- **Your task**: Within the listing below, how many lines hold "subsubsection"? Reply with that number and no other text.

- **Records provided**:
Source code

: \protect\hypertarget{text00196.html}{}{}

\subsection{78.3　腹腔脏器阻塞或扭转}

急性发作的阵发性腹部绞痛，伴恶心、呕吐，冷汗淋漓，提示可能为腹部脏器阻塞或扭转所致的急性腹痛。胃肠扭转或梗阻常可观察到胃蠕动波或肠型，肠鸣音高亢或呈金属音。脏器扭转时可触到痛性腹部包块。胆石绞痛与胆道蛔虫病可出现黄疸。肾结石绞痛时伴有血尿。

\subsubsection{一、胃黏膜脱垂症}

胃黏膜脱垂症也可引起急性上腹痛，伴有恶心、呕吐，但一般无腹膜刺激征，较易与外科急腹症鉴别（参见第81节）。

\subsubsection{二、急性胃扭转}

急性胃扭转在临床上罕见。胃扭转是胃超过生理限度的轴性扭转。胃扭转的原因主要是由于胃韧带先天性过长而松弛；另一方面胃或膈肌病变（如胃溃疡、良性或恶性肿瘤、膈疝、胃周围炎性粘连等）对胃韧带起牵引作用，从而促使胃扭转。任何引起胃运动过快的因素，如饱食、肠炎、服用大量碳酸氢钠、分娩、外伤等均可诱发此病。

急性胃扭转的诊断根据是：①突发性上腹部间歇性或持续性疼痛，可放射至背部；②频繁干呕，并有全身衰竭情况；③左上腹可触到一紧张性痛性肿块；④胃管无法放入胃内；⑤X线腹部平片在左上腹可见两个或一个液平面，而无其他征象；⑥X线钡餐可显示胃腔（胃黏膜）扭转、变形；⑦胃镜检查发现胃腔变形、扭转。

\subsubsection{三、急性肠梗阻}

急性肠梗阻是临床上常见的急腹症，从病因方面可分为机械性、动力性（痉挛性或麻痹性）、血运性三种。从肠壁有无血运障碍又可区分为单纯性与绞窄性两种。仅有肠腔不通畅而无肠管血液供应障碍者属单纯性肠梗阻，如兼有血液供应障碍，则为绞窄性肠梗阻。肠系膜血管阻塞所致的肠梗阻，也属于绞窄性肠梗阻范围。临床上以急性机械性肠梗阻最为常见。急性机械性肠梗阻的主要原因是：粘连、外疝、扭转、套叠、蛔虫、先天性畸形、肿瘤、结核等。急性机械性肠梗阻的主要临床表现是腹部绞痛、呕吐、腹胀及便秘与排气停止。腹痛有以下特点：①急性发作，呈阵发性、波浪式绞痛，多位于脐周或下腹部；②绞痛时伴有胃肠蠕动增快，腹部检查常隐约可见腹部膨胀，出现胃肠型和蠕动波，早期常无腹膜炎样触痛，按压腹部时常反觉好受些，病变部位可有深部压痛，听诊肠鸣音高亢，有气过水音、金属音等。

- **Reply**: 3